Birth Name: | Tamara Ann Broderick |
Workplaces: | Massachusetts Institute of Technology |
Alma Mater: | Princeton University (BS) University of Cambridge (MAS) University of California, Berkeley (PhD) |
Thesis Title: | Clusters and features from combinatorial stochastic processes |
Awards: | National Science Foundation CAREER Award |
Thesis Url: | https://escholarship.org/uc/item/9s76h6kh |
Thesis Year: | 2014 |
Fields: | Machine Learning Statistics Bayesian Inference |
Doctoral Advisor: | Michael I. Jordan |
Tamara Ann Broderick is an American computer scientist at the Massachusetts Institute of Technology. She works on machine learning and Bayesian inference.
Broderick is from Parma Heights, Ohio.[1] She attended Laurel School and graduated in 2003.[2] Whilst at high school she took part in the inaugural Massachusetts Institute of Technology Women's Technology Program.[3] She studied mathematics at Princeton University, earning a bachelor's degree in 2007. She was a Marshall scholar, allowing her to pursue graduate research at the University of Cambridge. She was a runner-up in the Association for Women in Mathematics Alice T. Shafer Prize for Excellence in Mathematics.[4] She was co-president of the Princeton Math Club and organised a competition for high school maths teams. She won the Phi Beta Kappa Prize for the highest academic average at Princeton University.[5] During her undergraduate degree, Broderick worked on dark matter haloes with Rachel Mandelbaum.[6] Broderick moved to the United Kingdom for her graduate studies, earning a Master of Advanced Studies for completing Part III of the Mathematical Tripos at the University of Cambridge in 2009.[7] [8] Her Master's thesis looked at the Nomon selection method, improving the efficiency of communications.[9] [10] She returned to America in 2009, joining University of California, Berkeley for her Master's and PhD. Her graduate research was supported by the Berkeley Fellowship and a National Science Foundation Fellowship.

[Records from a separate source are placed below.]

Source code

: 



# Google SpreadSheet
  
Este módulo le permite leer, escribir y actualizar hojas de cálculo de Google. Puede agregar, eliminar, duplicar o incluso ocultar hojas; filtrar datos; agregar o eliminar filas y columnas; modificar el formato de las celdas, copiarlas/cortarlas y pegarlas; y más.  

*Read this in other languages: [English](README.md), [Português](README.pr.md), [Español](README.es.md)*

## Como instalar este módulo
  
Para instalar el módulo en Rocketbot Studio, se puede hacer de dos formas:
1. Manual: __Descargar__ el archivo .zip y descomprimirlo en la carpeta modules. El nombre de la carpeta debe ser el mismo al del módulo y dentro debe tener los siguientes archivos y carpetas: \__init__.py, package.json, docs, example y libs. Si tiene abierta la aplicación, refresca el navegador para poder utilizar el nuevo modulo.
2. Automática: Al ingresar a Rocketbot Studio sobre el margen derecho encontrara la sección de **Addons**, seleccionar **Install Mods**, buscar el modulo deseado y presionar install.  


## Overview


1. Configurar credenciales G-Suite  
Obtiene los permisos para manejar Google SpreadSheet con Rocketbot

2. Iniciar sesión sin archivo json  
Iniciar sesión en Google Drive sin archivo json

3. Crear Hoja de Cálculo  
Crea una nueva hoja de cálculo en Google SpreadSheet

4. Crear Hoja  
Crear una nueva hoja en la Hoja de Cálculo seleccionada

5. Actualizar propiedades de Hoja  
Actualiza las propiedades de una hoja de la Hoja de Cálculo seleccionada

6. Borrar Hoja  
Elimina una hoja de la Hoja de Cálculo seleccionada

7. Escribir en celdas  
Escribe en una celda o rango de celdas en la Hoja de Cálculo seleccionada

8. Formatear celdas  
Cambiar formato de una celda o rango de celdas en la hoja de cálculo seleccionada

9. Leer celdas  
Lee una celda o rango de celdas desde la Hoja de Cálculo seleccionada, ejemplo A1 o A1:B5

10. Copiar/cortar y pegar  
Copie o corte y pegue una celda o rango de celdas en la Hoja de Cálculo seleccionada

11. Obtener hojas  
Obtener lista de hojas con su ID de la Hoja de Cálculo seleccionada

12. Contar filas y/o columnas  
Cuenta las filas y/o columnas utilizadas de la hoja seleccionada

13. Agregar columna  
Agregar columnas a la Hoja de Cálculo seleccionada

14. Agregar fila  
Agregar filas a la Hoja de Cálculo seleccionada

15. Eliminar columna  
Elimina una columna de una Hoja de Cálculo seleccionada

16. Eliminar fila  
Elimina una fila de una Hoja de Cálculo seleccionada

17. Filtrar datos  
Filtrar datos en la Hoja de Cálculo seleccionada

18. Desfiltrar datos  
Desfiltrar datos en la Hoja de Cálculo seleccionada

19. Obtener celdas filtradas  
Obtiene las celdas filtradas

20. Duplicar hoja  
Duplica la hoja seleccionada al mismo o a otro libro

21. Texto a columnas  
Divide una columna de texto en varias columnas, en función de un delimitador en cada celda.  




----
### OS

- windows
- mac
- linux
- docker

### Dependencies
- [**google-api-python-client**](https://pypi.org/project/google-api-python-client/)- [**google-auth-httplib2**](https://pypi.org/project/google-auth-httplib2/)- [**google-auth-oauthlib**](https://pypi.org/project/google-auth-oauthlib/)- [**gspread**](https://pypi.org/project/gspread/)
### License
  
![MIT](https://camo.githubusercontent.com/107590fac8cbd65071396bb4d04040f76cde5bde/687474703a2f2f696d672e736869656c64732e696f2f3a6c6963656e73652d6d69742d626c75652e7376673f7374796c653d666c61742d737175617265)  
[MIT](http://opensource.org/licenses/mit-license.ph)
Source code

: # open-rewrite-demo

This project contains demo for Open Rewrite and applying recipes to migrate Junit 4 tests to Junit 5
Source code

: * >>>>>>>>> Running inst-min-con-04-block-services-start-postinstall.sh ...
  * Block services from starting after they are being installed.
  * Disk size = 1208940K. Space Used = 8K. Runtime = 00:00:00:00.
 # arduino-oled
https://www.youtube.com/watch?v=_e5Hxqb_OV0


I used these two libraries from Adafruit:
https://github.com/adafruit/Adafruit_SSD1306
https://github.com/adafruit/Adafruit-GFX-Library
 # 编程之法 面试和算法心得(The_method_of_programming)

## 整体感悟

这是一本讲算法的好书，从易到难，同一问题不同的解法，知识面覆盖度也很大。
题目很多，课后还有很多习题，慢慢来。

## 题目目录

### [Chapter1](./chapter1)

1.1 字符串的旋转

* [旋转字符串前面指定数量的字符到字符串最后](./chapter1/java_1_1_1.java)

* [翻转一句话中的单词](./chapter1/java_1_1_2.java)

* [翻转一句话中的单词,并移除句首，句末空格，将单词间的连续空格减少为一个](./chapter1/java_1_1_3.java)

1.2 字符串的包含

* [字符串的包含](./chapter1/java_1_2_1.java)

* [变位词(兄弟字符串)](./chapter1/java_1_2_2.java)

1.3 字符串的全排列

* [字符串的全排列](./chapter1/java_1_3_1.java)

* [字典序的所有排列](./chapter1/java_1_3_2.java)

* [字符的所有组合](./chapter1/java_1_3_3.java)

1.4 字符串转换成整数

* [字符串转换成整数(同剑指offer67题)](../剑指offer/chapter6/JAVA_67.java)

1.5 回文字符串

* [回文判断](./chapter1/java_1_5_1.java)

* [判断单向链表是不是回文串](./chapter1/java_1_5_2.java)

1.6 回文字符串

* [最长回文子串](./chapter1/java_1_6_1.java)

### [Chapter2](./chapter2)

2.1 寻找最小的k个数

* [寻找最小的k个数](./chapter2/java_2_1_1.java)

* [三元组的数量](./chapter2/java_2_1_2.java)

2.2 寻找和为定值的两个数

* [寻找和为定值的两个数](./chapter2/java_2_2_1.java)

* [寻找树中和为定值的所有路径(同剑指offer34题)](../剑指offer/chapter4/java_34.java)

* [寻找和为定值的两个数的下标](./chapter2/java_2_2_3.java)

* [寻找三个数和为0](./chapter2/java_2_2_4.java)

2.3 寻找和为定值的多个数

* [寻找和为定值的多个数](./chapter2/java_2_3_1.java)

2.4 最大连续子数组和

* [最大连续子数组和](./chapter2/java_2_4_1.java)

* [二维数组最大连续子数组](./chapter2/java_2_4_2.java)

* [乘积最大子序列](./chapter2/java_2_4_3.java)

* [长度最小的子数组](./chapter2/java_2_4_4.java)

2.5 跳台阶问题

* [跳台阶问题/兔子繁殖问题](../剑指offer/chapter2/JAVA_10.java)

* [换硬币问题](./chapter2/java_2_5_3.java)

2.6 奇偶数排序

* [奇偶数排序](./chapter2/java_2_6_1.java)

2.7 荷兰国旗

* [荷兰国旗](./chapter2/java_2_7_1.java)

Her PhD thesis Clusters and features from combinatorial stochastic processes looked at clustering and speeding up the analysis of large, streaming data sets.[11] In 2013 she was selected for the Berkeley EECS Rising Stars conference.[12]
Broderick joined Massachusetts Institute of Technology as an Assistant Professor in 2015. She is interested in Bayesian statistics and Graphical models.[13] She was the recipient of a Google Faculty Research Grant and International Society for Bayesian Analysis Lifetime Members Junior Researcher Award.[14] She was awarded an Army Research Office young investigator program award to investigate machine-learning to quantify uncertainty in data analysis.[15] Broderick is also Alfred P. Sloan Foundation scholar.[16] [17] [18] [19]
In 2018, Broderick spoke at the Harvard University Institute for Applied Computational Science Women in Data Science conference. She spoke about Bayesian inference at the 2018 International Conference on Machine Learning. She led a three-day Masterclass on machine learning at University College London in June 2018.[20] [21] Broderick is a scientific advisor for AI.Reverie and WiML (Women in Machine Learning).[22] [23] She has developed a high-school level introduction to machine learning with the Women's Technology Program (WTP). Software she has developed is available on her website.[24]
Broderick was awarded the Evelyn Fix Memorial Medal and Citation and the International Society for Bayesian Analysis Savage Award for her doctoral thesis.[25] [26] She was awarded a National Science Foundation CAREER Award to scale her machine learning techniques.[27] [28] She was a 2021 Leadership Academy winner of the Committee of Presidents of Statistical Societies.[29]